Super-Eddington Magnetized Neutron Star Accretion Flows: a Self-similar Analysis

TL;DR

This paper develops a self-similar model for super-Eddington accretion disks around magnetized neutron stars, revealing how magnetic interactions influence disk structure and neutron star spin-up in high-accretion regimes.

Contribution

It introduces a self-similar solution framework for super-Eddington magnetized neutron star accretion disks, detailing the magnetosphere-disk interaction and boundary layer properties.

Findings

Magnetosphere truncation radius is proportional to the Alfvén radius with a coefficient of 0.34-0.71.

Super-Eddington accretion can spin up neutron stars to rapid rotation.

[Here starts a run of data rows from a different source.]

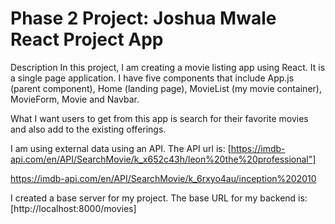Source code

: # Phase 2 Project: Joshua Mwale React Project App

Description
In this project, I am creating a movie listing app using React. It is a single page application. I have five components that include App.js (parent component), Home (landing page), MovieList (my movie container), MovieForm, Movie and Navbar.

What I want users to get from this app is search for their favorite movies and also add to the existing offerings. 

I am using external data using an API. The API url is: [https://imdb-api.com/en/API/SearchMovie/k_x652c43h/leon%20the%20professional"]

https://imdb-api.com/en/API/SearchMovie/k_6rxyo4au/inception%202010

I created a base server for my project. The base URL for my backend is: [http://localhost:8000/movies]


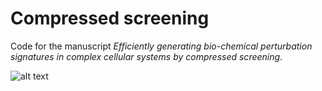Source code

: # Compressed screening

Code for the manuscript *Efficiently generating bio-chemical perturbation signatures in complex cellular systems by compressed screening*.

![alt text](https://github.com/[ShalekLab]/[compressed_screening]/compressed_screening.pdf?raw=true)
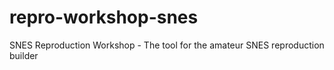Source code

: # repro-workshop-snes
SNES Reproduction Workshop - The tool for the amateur SNES reproduction builder
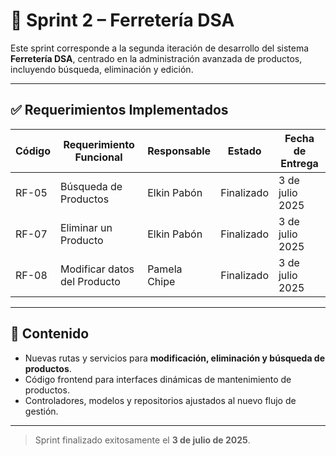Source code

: # 🚀 Sprint 2 – Ferretería DSA

Este sprint corresponde a la segunda iteración de desarrollo del sistema **Ferretería DSA**, centrado en la administración avanzada de productos, incluyendo búsqueda, eliminación y edición.

---

## ✅ Requerimientos Implementados

| Código   | Requerimiento Funcional                | Responsable     | Estado     | Fecha de Entrega |
|----------|----------------------------------------|------------------|------------|------------------|
| RF-05    | Búsqueda de Productos                  | Elkin Pabón      | Finalizado | 3 de julio 2025  |
| RF-07    | Eliminar un Producto                   | Elkin Pabón      | Finalizado | 3 de julio 2025  |
| RF-08    | Modificar datos del Producto           | Pamela Chipe     | Finalizado | 3 de julio 2025  |

---

## 📁 Contenido

- Nuevas rutas y servicios para **modificación, eliminación y búsqueda de productos**.
- Código frontend para interfaces dinámicas de mantenimiento de productos.
- Controladores, modelos y repositorios ajustados al nuevo flujo de gestión.

---

> Sprint finalizado exitosamente el **3 de julio de 2025**.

The model applies to ultraluminous X-ray binaries and active galactic nucleus disks.

Abstract

The properties of super-Eddington accretion disks exhibit substantial distinctions from the sub- Eddington ones. In this paper, we investigate the accretion process of a magnetized neutron star (NS) surrounded by a super-Eddington disk. By constructing self-similar solutions for the disk structure, we study in detail an interaction between the NS magnetosphere and the inner region of the disk, revealing that this interaction takes place within a thin boundary layer. The magnetosphere truncation radius is found to be approximately proportional to the Alfv\'en radius, with a coefficient ranging between 0.34-0.71, influenced by the advection and twisting of a magnetic field, NS rotation, and radiation emitted from an NS accretion column. Under super-Eddington accretion, the NS can readily spin up to become a rapid rotator. The proposed model can be employed to explore the accretion and evolution of NSs in diverse astrophysical contexts, such as ultraluminous X-ray binaries or active galactic nucleus disks.